• [Data provided]:
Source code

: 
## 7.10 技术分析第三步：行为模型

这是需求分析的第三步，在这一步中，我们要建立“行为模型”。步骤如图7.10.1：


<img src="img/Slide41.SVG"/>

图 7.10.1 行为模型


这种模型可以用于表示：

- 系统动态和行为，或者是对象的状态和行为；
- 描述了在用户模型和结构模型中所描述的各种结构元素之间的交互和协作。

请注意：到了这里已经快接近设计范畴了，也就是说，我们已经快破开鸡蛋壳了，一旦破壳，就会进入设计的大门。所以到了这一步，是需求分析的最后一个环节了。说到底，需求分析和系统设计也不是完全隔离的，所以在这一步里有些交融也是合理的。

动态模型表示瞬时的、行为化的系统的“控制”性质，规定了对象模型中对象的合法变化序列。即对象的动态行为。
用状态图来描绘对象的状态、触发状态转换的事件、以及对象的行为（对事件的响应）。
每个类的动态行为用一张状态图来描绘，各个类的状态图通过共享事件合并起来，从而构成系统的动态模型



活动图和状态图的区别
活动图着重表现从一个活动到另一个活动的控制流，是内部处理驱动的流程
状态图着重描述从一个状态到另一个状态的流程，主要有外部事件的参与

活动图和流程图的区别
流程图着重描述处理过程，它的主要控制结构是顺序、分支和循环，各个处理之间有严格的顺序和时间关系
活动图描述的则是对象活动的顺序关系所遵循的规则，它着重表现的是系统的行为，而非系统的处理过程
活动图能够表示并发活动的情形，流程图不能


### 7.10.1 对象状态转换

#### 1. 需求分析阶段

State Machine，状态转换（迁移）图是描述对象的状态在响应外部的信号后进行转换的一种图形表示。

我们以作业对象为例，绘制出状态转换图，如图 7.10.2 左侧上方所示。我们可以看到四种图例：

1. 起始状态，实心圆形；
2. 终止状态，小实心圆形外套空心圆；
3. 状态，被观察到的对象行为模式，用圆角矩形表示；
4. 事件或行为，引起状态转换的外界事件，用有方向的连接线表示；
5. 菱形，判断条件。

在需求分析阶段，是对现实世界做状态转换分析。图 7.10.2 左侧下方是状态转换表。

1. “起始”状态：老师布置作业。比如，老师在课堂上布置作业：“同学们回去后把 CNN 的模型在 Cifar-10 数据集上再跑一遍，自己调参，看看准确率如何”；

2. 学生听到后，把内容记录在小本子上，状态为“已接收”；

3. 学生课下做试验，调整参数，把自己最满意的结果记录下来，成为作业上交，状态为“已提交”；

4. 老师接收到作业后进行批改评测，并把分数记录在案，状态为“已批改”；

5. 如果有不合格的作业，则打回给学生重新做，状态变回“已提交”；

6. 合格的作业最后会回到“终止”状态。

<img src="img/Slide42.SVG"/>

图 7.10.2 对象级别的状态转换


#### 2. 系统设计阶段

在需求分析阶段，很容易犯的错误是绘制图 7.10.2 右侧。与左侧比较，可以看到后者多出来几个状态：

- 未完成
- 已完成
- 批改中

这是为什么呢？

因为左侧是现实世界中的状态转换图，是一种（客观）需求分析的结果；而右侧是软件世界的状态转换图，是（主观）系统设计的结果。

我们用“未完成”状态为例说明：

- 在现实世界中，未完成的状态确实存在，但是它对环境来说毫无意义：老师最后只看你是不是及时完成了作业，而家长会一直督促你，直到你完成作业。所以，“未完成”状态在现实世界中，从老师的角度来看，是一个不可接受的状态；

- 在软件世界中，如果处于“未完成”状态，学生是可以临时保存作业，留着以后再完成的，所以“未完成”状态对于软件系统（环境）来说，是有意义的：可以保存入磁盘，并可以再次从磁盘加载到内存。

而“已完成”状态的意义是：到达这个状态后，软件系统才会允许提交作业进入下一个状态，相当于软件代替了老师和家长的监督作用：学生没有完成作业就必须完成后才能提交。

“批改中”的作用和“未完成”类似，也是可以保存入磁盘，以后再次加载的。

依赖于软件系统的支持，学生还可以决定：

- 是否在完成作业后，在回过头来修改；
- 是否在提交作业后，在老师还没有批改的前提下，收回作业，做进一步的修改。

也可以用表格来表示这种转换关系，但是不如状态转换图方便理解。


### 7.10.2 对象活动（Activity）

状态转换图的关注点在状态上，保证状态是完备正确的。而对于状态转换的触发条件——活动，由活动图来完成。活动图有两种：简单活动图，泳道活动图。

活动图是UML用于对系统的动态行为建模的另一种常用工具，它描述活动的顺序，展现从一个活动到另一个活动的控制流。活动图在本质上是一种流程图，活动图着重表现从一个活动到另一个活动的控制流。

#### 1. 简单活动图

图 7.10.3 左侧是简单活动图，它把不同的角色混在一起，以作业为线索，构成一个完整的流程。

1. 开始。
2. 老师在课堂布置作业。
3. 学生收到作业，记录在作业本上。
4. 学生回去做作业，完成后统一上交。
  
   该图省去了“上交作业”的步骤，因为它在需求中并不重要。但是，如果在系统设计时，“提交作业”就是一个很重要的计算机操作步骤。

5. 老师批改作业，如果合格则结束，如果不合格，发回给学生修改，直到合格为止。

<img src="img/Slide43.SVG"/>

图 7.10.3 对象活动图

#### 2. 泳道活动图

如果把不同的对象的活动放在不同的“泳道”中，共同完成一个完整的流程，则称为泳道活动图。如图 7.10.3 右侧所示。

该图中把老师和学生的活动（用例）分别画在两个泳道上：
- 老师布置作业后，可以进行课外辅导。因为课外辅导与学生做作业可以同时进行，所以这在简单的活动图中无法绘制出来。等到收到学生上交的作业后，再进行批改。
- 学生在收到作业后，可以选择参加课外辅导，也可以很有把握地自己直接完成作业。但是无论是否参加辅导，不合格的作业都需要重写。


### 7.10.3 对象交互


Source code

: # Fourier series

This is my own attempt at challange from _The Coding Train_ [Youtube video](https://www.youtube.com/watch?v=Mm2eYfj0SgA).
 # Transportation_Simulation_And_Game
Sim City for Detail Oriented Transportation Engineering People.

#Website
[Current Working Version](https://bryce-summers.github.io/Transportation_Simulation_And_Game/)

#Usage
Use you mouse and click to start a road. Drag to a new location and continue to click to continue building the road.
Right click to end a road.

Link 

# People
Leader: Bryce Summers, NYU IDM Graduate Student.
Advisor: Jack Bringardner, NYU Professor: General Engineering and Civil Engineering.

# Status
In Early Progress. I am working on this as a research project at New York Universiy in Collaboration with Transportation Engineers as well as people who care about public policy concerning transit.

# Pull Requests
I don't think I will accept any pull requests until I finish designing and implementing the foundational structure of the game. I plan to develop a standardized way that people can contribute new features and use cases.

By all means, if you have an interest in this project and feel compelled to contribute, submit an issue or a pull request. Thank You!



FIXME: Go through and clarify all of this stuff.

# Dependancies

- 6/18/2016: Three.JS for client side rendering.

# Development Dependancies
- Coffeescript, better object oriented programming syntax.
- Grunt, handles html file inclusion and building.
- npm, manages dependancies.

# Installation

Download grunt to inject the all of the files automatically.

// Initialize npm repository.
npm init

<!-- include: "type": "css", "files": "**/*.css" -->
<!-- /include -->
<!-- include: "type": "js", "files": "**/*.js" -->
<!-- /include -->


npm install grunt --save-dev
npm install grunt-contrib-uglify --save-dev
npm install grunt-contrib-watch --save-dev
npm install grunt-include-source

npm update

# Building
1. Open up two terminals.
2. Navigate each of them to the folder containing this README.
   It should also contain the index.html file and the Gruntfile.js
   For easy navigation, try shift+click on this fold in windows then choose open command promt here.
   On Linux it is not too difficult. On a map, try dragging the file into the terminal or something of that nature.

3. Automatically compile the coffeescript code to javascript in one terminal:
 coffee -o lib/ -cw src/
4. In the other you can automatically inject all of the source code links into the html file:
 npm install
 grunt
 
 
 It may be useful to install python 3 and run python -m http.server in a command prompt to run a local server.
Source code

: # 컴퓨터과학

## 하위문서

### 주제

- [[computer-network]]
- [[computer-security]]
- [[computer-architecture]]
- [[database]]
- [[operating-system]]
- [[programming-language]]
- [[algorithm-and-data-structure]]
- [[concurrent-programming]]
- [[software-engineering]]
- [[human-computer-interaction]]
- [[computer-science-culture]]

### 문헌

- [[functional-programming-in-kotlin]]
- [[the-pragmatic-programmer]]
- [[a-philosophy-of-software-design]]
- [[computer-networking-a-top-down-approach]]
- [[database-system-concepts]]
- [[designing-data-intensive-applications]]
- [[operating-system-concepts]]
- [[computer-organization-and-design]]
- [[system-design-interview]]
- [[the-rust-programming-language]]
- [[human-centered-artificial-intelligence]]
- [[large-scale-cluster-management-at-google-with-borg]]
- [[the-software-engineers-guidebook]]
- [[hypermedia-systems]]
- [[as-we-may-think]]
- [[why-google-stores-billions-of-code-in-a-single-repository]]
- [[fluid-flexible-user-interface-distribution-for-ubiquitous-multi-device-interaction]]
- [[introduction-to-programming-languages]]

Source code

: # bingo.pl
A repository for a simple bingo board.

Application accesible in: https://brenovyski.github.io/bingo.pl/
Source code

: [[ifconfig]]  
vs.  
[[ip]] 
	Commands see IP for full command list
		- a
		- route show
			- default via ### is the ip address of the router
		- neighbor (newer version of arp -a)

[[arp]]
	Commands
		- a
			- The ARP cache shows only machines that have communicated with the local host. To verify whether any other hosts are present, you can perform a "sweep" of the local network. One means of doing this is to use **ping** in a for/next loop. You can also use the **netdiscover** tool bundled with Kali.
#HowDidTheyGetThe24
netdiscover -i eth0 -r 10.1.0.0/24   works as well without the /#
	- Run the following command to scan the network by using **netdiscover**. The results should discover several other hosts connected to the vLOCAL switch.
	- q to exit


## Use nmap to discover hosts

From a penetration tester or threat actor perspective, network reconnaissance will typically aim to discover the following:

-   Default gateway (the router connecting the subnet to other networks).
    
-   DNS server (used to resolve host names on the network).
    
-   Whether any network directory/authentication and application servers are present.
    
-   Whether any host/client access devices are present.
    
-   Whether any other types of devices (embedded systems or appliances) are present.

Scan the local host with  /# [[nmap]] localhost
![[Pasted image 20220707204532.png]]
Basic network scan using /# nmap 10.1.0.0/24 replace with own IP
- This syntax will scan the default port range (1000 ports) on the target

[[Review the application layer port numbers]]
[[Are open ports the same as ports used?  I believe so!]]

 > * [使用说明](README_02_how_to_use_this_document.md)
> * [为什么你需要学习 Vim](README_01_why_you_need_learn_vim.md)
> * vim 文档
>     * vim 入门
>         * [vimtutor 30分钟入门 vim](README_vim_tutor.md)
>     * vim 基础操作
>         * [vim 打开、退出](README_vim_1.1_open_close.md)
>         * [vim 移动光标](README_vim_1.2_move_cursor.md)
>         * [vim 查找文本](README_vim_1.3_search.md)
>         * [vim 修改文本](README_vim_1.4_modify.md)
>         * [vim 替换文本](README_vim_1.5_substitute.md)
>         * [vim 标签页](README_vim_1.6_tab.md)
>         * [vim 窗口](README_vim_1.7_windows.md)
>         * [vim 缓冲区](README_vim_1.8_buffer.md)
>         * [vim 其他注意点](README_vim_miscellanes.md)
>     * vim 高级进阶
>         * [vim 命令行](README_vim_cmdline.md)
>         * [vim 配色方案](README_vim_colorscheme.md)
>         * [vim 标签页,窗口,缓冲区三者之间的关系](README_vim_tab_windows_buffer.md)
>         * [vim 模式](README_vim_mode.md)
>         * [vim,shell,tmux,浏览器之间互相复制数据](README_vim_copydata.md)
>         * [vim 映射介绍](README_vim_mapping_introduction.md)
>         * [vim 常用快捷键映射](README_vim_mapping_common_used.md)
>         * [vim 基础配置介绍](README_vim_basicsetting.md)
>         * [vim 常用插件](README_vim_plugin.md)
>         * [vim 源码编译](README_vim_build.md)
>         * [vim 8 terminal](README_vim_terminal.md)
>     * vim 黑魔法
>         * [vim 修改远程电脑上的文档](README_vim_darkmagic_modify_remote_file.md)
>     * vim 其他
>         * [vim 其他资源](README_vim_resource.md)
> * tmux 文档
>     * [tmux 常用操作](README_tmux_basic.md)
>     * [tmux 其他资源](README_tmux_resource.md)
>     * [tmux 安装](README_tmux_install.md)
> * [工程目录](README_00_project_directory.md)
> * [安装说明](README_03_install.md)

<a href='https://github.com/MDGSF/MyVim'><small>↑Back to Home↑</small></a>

• [Task brief]:
Look through the material above for "programming" and copy the lines that have it.

• [Finished exercise]:
- Coffeescript, better object oriented programming syntax.
- [[programming-language]]
- [[concurrent-programming]]
- [[functional-programming-in-kotlin]]
- [[the-rust-programming-language]]
- [[introduction-to-programming-languages]]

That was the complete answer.